Era la primera vez que no la llamaba señora o Mrs. Graves, y oírle pronunciar espontáneamente su nombre de pila le gustó, hizo que se sintiese aceptada. Entonces observó que se acercaba a
Pilgrim,
que se había detenido como los otros al fondo del ruedo. El caballo estaba aparte de los demás y era el único que sudaba. Sus cicatrices destacaban al sol de la tarde y no paraba de cabecear y bufar. Parecía tan inquieto por los otros caballos como por Tom.
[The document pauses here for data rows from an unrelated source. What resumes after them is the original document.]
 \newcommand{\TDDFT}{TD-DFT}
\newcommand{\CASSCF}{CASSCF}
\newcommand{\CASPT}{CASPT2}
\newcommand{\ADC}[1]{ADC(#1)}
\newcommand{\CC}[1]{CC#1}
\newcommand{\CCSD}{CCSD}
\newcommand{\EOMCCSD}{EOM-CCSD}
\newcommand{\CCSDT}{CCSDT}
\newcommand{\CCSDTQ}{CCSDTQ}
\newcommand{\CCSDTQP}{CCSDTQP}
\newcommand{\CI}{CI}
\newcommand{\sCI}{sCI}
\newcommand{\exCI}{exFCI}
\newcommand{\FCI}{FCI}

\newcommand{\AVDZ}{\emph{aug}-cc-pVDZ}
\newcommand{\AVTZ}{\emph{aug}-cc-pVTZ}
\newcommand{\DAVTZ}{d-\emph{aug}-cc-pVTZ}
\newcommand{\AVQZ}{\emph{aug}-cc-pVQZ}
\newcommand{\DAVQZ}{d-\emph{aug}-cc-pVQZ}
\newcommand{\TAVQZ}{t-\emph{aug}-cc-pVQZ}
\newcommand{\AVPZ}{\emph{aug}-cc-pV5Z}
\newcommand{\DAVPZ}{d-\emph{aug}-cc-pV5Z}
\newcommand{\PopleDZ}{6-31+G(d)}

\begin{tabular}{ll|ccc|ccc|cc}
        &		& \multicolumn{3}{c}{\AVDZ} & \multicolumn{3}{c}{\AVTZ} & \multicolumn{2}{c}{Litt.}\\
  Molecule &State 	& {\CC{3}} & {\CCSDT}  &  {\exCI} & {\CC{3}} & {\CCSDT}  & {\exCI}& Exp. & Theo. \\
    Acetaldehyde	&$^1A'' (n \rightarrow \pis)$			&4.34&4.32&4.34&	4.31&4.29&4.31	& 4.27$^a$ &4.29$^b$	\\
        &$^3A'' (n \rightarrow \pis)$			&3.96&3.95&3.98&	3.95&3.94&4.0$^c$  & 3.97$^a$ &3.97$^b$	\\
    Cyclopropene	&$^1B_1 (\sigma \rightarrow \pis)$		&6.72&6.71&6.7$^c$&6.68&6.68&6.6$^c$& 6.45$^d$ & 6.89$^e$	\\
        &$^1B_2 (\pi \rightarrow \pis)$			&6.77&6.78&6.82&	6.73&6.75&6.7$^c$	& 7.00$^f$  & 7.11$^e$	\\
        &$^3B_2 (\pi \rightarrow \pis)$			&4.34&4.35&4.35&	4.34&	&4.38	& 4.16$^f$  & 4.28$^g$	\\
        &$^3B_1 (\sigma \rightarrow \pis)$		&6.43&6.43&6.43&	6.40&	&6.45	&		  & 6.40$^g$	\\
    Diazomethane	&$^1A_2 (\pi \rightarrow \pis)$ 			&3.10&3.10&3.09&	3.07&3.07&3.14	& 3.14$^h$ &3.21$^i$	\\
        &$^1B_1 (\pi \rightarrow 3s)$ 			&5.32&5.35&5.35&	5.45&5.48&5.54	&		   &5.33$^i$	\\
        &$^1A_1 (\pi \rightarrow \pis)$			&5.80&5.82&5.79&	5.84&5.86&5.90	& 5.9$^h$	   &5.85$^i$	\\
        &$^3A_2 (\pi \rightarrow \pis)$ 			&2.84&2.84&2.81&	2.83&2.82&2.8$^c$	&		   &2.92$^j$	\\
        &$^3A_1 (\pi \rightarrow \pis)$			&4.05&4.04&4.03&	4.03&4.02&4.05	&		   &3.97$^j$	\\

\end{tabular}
—Lo que estamos haciendo, Annie, es tratar de que aprenda a ser un caballo otra vez. Los otros ya lo saben, ¿comprende? Así son en estado salvaje, animales de manada. Cuando se les presenta un problema, como tienen ahora conmigo y esta banderola, se buscan unos a otros con la mirada. Pero el viejo
Pilgrim
lo ha olvidado por completo. Cree que no le queda ningún amigo en este mundo. Si los dejara sueltos por el monte estos potros se desenvolverían bien. Pero el pobre
Pilgrim
sería víctima de los osos. No es que no quiera tener amigos, es que no sabe cómo hacerlo.

Tom guió a
Rimrock
hacia los caballos y levantó la banderola agitándola en el aire. Los potros escaparon al mismo tiempo hacia la derecha y esta vez, en lugar de doblar hacia la izquierda como antes,
Pilgrim
los siguió. Pero en cuanto estuvo lejos de Tom, se separó de los demás y se detuvo. Tom sonrió.

—Lo conseguirá.

Para cuando devolvieron a
Pilgrim
a su casilla, el sol ya se había ocultado y empezaba a refrescar. Diane llamó a cenar a los chicos y Grace entró en la casa con ellos para coger una chaqueta que había dejado dentro. Tom y Annie caminaron lentamente hacia el coche. De pronto ella fue muy consciente de que estaban solos. Por un rato ninguno dijo nada. Un buho pasó volando bajo hacia el arroyo y Annie vio cómo se fundía en la oscuridad de los álamos. Notó que Tom la miraba y se volvió. Él sonrió y le dirigió una mirada que no era la de un virtual desconocido, sino la de alguien que la conocía desde hacía mucho tiempo. Annie se las apañó para devolver la sonrisa y sintió alivio al ver que Grace venía ya de la casa.